Brian Doerries, in his The Theater of War (New York: Knopf, 2015), reports being told by his Kenyon College Professor Eugen Kullmann, "When W. H. Auden was asked by Barbara Walters in a 20/20 interview why he wrote poetry, he replied: 'To save the words.'" Auden was never interviewed by Barbara Walters, and the 20/20 television series began five years after Auden's death. Eugen Kullmann seems to have been thinking of another writer.

A quotation about science fiction

A quotation about science fiction is widely attributed to Auden, notably in a draft screenplay of the film Alien, but was in fact written by Peter S. Prescott for a feature story, "Science Fiction: The Great Escape," in Newsweek, 22 December 1975, p. 74. The quotation reads: "Science Fiction plucks from within us our deepest fears and hopes then shows them to us in rough disguise: the monster and the rocket."

"Water is the soul of the Earth"

This mindless sentence, widely attributed to Auden on Internet postings but never written by him, is attributed in some online sources to the nineteenth-century poet Lucy Larcom (1824-93), but I cannot find it in digitzed versions of her work. It may be someone else's response to one of various statements about water in her works.

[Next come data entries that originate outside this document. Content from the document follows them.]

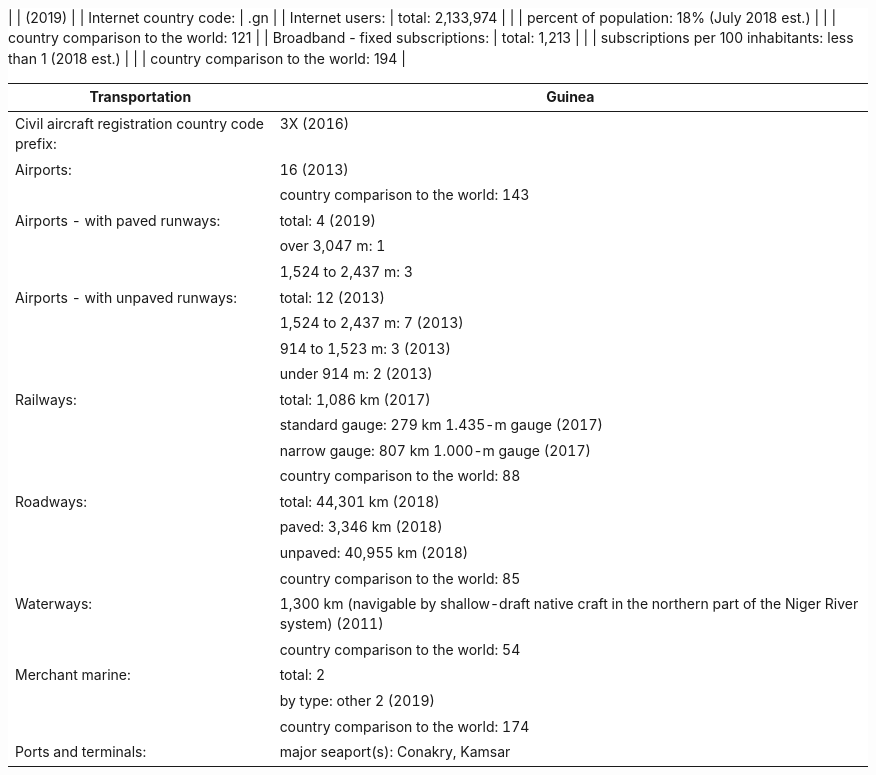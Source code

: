 | | (2019) |
| Internet country code: | .gn |
| Internet users: | total: 2,133,974 |
| | percent of population: 18% (July 2018 est.) |
| | country comparison to the world: 121 |
| Broadband - fixed subscriptions: | total: 1,213 |
| | subscriptions per 100 inhabitants: less than 1 (2018 est.) |
| | country comparison to the world: 194 |

| Transportation | Guinea |
| --- | --- |
| Civil aircraft registration country code prefix: | 3X (2016) |
| Airports: | 16 (2013) |
| | country comparison to the world: 143 |
| Airports - with paved runways: | total: 4 (2019) |
| | over 3,047 m: 1 |
| | 1,524 to 2,437 m: 3 |
| Airports - with unpaved runways: | total: 12 (2013) |
| | 1,524 to 2,437 m: 7 (2013) |
| | 914 to 1,523 m: 3 (2013) |
| | under 914 m: 2 (2013) |
| Railways: | total: 1,086 km (2017) |
| | standard gauge: 279 km 1.435-m gauge (2017) |
| | narrow gauge: 807 km 1.000-m gauge (2017) |
| | country comparison to the world: 88 |
| Roadways: | total: 44,301 km (2018) |
| | paved: 3,346 km (2018) |
| | unpaved: 40,955 km (2018) |
| | country comparison to the world: 85 |
| Waterways: | 1,300 km (navigable by shallow-draft native craft in the northern part of the Niger River system) (2011) |
| | country comparison to the world: 54 |
| Merchant marine: | total: 2 |
| | by type: other 2 (2019) |
| | country comparison to the world: 174 |
| Ports and terminals: | major seaport(s): Conakry, Kamsar |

A quotation about leadership

The Internet attributes to Auden the improbable sentence, "No person can be a great leader unless he takes genuine joy in the successes of those under him." This seems to have been written by the Reverend W. A. ("Dub") Nance (1918-2016), whose initials evidently caused the confused attribution to Auden. Nance was a Methodist minister who was hired in 1967 by Holiday Inns to set up a network that would provide pastoral care for hotel guests, and later was elected to the Tennessee House of Representatives.

December 2007; updated June 2023.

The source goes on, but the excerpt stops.